WHAT TO WORK ON: Output the data verbatim, with nothing added or dropped.

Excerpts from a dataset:
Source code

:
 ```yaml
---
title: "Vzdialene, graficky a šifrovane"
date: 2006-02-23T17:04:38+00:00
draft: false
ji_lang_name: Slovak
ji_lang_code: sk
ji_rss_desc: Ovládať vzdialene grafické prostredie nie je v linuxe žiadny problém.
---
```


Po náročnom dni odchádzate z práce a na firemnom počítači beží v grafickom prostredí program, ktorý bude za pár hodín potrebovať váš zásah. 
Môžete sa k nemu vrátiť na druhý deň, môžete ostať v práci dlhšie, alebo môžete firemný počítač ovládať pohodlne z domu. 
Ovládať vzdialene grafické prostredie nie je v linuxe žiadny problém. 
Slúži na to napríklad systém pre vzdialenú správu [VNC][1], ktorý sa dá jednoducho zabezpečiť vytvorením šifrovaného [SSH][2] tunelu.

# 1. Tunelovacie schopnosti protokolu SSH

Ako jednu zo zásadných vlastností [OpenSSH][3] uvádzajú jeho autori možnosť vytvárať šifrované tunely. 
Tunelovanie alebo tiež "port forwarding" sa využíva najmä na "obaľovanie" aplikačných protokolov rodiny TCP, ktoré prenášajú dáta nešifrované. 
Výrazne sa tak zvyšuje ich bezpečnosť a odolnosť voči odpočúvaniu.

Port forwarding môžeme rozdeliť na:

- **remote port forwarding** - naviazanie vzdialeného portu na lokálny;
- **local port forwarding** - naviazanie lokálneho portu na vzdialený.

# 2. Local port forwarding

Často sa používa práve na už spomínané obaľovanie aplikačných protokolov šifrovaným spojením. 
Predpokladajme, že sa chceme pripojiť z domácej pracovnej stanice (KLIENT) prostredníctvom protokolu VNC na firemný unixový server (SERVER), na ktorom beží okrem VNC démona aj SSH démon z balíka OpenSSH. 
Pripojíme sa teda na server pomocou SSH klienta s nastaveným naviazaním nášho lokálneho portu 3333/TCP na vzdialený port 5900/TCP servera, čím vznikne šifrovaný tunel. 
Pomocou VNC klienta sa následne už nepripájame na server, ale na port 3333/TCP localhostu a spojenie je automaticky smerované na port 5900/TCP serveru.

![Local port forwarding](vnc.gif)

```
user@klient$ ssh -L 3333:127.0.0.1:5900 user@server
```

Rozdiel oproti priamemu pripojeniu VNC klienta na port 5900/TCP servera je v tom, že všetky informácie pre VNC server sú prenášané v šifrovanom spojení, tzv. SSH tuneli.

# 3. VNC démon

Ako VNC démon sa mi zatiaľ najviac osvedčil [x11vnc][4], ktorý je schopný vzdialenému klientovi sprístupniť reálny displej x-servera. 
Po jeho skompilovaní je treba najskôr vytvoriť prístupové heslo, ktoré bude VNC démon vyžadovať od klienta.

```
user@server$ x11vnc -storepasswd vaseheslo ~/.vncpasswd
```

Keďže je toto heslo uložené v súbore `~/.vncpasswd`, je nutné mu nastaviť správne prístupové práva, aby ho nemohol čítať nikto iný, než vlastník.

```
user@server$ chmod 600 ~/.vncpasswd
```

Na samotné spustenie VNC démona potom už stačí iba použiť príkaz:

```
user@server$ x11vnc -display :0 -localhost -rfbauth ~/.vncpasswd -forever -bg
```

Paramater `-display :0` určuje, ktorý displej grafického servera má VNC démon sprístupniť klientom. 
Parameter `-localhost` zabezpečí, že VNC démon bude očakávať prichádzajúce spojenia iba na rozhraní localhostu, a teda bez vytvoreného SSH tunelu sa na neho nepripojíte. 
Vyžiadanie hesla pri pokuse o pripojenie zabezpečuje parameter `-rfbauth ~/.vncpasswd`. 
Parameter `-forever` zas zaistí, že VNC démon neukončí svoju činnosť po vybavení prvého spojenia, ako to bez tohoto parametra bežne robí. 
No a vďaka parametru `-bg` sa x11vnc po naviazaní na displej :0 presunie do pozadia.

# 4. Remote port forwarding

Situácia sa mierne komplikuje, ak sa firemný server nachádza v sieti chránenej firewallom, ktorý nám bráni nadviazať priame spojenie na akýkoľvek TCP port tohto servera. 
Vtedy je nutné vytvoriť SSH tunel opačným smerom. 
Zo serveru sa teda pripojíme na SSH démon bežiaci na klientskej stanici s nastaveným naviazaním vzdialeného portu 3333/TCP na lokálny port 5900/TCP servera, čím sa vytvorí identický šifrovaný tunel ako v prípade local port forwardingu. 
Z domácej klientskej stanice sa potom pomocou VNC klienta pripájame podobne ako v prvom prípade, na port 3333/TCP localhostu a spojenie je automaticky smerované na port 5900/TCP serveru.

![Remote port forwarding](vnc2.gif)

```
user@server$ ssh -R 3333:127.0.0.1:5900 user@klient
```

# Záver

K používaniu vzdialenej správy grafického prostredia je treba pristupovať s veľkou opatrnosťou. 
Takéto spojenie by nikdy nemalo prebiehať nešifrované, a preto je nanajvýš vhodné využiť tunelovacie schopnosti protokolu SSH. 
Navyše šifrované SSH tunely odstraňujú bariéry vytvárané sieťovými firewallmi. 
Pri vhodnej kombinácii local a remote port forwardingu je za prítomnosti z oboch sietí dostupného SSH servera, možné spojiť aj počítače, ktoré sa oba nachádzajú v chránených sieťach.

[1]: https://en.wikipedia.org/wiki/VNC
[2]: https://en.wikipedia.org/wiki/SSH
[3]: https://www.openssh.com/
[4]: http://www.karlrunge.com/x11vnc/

OUTPUT FOR THIS TASK:
Source code

:
 ```yaml
---
title: "Vzdialene, graficky a šifrovane"
date: 2006-02-23T17:04:38+00:00
draft: false
ji_lang_name: Slovak
ji_lang_code: sk
ji_rss_desc: Ovládať vzdialene grafické prostredie nie je v linuxe žiadny problém.
---
```


Po náročnom dni odchádzate z práce a na firemnom počítači beží v grafickom prostredí program, ktorý bude za pár hodín potrebovať váš zásah. 
Môžete sa k nemu vrátiť na druhý deň, môžete ostať v práci dlhšie, alebo môžete firemný počítač ovládať pohodlne z domu. 
Ovládať vzdialene grafické prostredie nie je v linuxe žiadny problém. 
Slúži na to napríklad systém pre vzdialenú správu [VNC][1], ktorý sa dá jednoducho zabezpečiť vytvorením šifrovaného [SSH][2] tunelu.

# 1. Tunelovacie schopnosti protokolu SSH

Ako jednu zo zásadných vlastností [OpenSSH][3] uvádzajú jeho autori možnosť vytvárať šifrované tunely. 
Tunelovanie alebo tiež "port forwarding" sa využíva najmä na "obaľovanie" aplikačných protokolov rodiny TCP, ktoré prenášajú dáta nešifrované. 
Výrazne sa tak zvyšuje ich bezpečnosť a odolnosť voči odpočúvaniu.

Port forwarding môžeme rozdeliť na:

- **remote port forwarding** - naviazanie vzdialeného portu na lokálny;
- **local port forwarding** - naviazanie lokálneho portu na vzdialený.

# 2. Local port forwarding

Často sa používa práve na už spomínané obaľovanie aplikačných protokolov šifrovaným spojením. 
Predpokladajme, že sa chceme pripojiť z domácej pracovnej stanice (KLIENT) prostredníctvom protokolu VNC na firemný unixový server (SERVER), na ktorom beží okrem VNC démona aj SSH démon z balíka OpenSSH. 
Pripojíme sa teda na server pomocou SSH klienta s nastaveným naviazaním nášho lokálneho portu 3333/TCP na vzdialený port 5900/TCP servera, čím vznikne šifrovaný tunel. 
Pomocou VNC klienta sa následne už nepripájame na server, ale na port 3333/TCP localhostu a spojenie je automaticky smerované na port 5900/TCP serveru.

![Local port forwarding](vnc.gif)

```
user@klient$ ssh -L 3333:127.0.0.1:5900 user@server
```

Rozdiel oproti priamemu pripojeniu VNC klienta na port 5900/TCP servera je v tom, že všetky informácie pre VNC server sú prenášané v šifrovanom spojení, tzv. SSH tuneli.

# 3. VNC démon

Ako VNC démon sa mi zatiaľ najviac osvedčil [x11vnc][4], ktorý je schopný vzdialenému klientovi sprístupniť reálny displej x-servera. 
Po jeho skompilovaní je treba najskôr vytvoriť prístupové heslo, ktoré bude VNC démon vyžadovať od klienta.

```
user@server$ x11vnc -storepasswd vaseheslo ~/.vncpasswd
```

Keďže je toto heslo uložené v súbore `~/.vncpasswd`, je nutné mu nastaviť správne prístupové práva, aby ho nemohol čítať nikto iný, než vlastník.

```
user@server$ chmod 600 ~/.vncpasswd
```

Na samotné spustenie VNC démona potom už stačí iba použiť príkaz:

```
user@server$ x11vnc -display :0 -localhost -rfbauth ~/.vncpasswd -forever -bg
```

Paramater `-display :0` určuje, ktorý displej grafického servera má VNC démon sprístupniť klientom. 
Parameter `-localhost` zabezpečí, že VNC démon bude očakávať prichádzajúce spojenia iba na rozhraní localhostu, a teda bez vytvoreného SSH tunelu sa na neho nepripojíte. 
Vyžiadanie hesla pri pokuse o pripojenie zabezpečuje parameter `-rfbauth ~/.vncpasswd`. 
Parameter `-forever` zas zaistí, že VNC démon neukončí svoju činnosť po vybavení prvého spojenia, ako to bez tohoto parametra bežne robí. 
No a vďaka parametru `-bg` sa x11vnc po naviazaní na displej :0 presunie do pozadia.

# 4. Remote port forwarding

Situácia sa mierne komplikuje, ak sa firemný server nachádza v sieti chránenej firewallom, ktorý nám bráni nadviazať priame spojenie na akýkoľvek TCP port tohto servera. 
Vtedy je nutné vytvoriť SSH tunel opačným smerom. 
Zo serveru sa teda pripojíme na SSH démon bežiaci na klientskej stanici s nastaveným naviazaním vzdialeného portu 3333/TCP na lokálny port 5900/TCP servera, čím sa vytvorí identický šifrovaný tunel ako v prípade local port forwardingu. 
Z domácej klientskej stanice sa potom pomocou VNC klienta pripájame podobne ako v prvom prípade, na port 3333/TCP localhostu a spojenie je automaticky smerované na port 5900/TCP serveru.

![Remote port forwarding](vnc2.gif)

```
user@server$ ssh -R 3333:127.0.0.1:5900 user@klient
```

# Záver

K používaniu vzdialenej správy grafického prostredia je treba pristupovať s veľkou opatrnosťou. 
Takéto spojenie by nikdy nemalo prebiehať nešifrované, a preto je nanajvýš vhodné využiť tunelovacie schopnosti protokolu SSH. 
Navyše šifrované SSH tunely odstraňujú bariéry vytvárané sieťovými firewallmi. 
Pri vhodnej kombinácii local a remote port forwardingu je za prítomnosti z oboch sietí dostupného SSH servera, možné spojiť aj počítače, ktoré sa oba nachádzajú v chránených sieťach.

[1]: https://en.wikipedia.org/wiki/VNC
[2]: https://en.wikipedia.org/wiki/SSH
[3]: https://www.openssh.com/
[4]: http://www.karlrunge.com/x11vnc/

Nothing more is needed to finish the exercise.